## SOURCE DATA
- - - -
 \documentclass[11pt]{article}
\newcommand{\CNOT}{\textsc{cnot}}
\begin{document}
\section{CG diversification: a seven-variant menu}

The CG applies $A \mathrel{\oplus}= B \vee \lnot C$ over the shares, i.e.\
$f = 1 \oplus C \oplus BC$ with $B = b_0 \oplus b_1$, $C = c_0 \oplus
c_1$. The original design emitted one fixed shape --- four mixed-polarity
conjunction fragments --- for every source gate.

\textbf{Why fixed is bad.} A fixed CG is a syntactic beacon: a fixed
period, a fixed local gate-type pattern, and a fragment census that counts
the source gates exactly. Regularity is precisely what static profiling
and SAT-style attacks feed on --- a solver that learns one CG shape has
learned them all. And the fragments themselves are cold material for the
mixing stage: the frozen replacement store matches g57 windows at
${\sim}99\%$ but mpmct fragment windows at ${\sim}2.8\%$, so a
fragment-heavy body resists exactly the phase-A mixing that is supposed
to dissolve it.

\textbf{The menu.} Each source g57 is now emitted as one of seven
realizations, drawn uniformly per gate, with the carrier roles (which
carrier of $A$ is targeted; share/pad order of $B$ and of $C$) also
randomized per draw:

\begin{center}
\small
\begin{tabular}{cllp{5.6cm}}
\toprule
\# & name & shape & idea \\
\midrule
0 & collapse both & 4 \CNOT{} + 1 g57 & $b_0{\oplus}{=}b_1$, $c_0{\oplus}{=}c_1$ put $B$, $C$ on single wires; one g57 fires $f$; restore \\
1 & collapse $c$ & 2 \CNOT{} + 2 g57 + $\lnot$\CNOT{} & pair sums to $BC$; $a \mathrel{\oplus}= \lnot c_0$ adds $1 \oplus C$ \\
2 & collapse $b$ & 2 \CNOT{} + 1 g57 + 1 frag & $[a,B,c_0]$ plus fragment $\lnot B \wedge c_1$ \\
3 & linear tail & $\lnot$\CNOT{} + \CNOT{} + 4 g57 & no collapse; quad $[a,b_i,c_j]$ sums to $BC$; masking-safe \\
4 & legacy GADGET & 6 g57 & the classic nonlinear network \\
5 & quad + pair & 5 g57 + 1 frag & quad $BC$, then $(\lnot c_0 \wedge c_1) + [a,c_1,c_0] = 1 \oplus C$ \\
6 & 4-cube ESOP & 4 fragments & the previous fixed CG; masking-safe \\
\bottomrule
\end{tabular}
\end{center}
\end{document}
- - - -
## REQUIRED WORK
Could you set down each entry above word for word?

## TASK SOLUTION
 \documentclass[11pt]{article}
\newcommand{\CNOT}{\textsc{cnot}}
\begin{document}
\section{CG diversification: a seven-variant menu}

The CG applies $A \mathrel{\oplus}= B \vee \lnot C$ over the shares, i.e.\
$f = 1 \oplus C \oplus BC$ with $B = b_0 \oplus b_1$, $C = c_0 \oplus
c_1$. The original design emitted one fixed shape --- four mixed-polarity
conjunction fragments --- for every source gate.

\textbf{Why fixed is bad.} A fixed CG is a syntactic beacon: a fixed
period, a fixed local gate-type pattern, and a fragment census that counts
the source gates exactly. Regularity is precisely what static profiling
and SAT-style attacks feed on --- a solver that learns one CG shape has
learned them all. And the fragments themselves are cold material for the
mixing stage: the frozen replacement store matches g57 windows at
${\sim}99\%$ but mpmct fragment windows at ${\sim}2.8\%$, so a
fragment-heavy body resists exactly the phase-A mixing that is supposed
to dissolve it.

\textbf{The menu.} Each source g57 is now emitted as one of seven
realizations, drawn uniformly per gate, with the carrier roles (which
carrier of $A$ is targeted; share/pad order of $B$ and of $C$) also
randomized per draw:

\begin{center}
\small
\begin{tabular}{cllp{5.6cm}}
\toprule
\# & name & shape & idea \\
\midrule
0 & collapse both & 4 \CNOT{} + 1 g57 & $b_0{\oplus}{=}b_1$, $c_0{\oplus}{=}c_1$ put $B$, $C$ on single wires; one g57 fires $f$; restore \\
1 & collapse $c$ & 2 \CNOT{} + 2 g57 + $\lnot$\CNOT{} & pair sums to $BC$; $a \mathrel{\oplus}= \lnot c_0$ adds $1 \oplus C$ \\
2 & collapse $b$ & 2 \CNOT{} + 1 g57 + 1 frag & $[a,B,c_0]$ plus fragment $\lnot B \wedge c_1$ \\
3 & linear tail & $\lnot$\CNOT{} + \CNOT{} + 4 g57 & no collapse; quad $[a,b_i,c_j]$ sums to $BC$; masking-safe \\
4 & legacy GADGET & 6 g57 & the classic nonlinear network \\
5 & quad + pair & 5 g57 + 1 frag & quad $BC$, then $(\lnot c_0 \wedge c_1) + [a,c_1,c_0] = 1 \oplus C$ \\
6 & 4-cube ESOP & 4 fragments & the previous fixed CG; masking-safe \\
\bottomrule
\end{tabular}
\end{center}
\end{document}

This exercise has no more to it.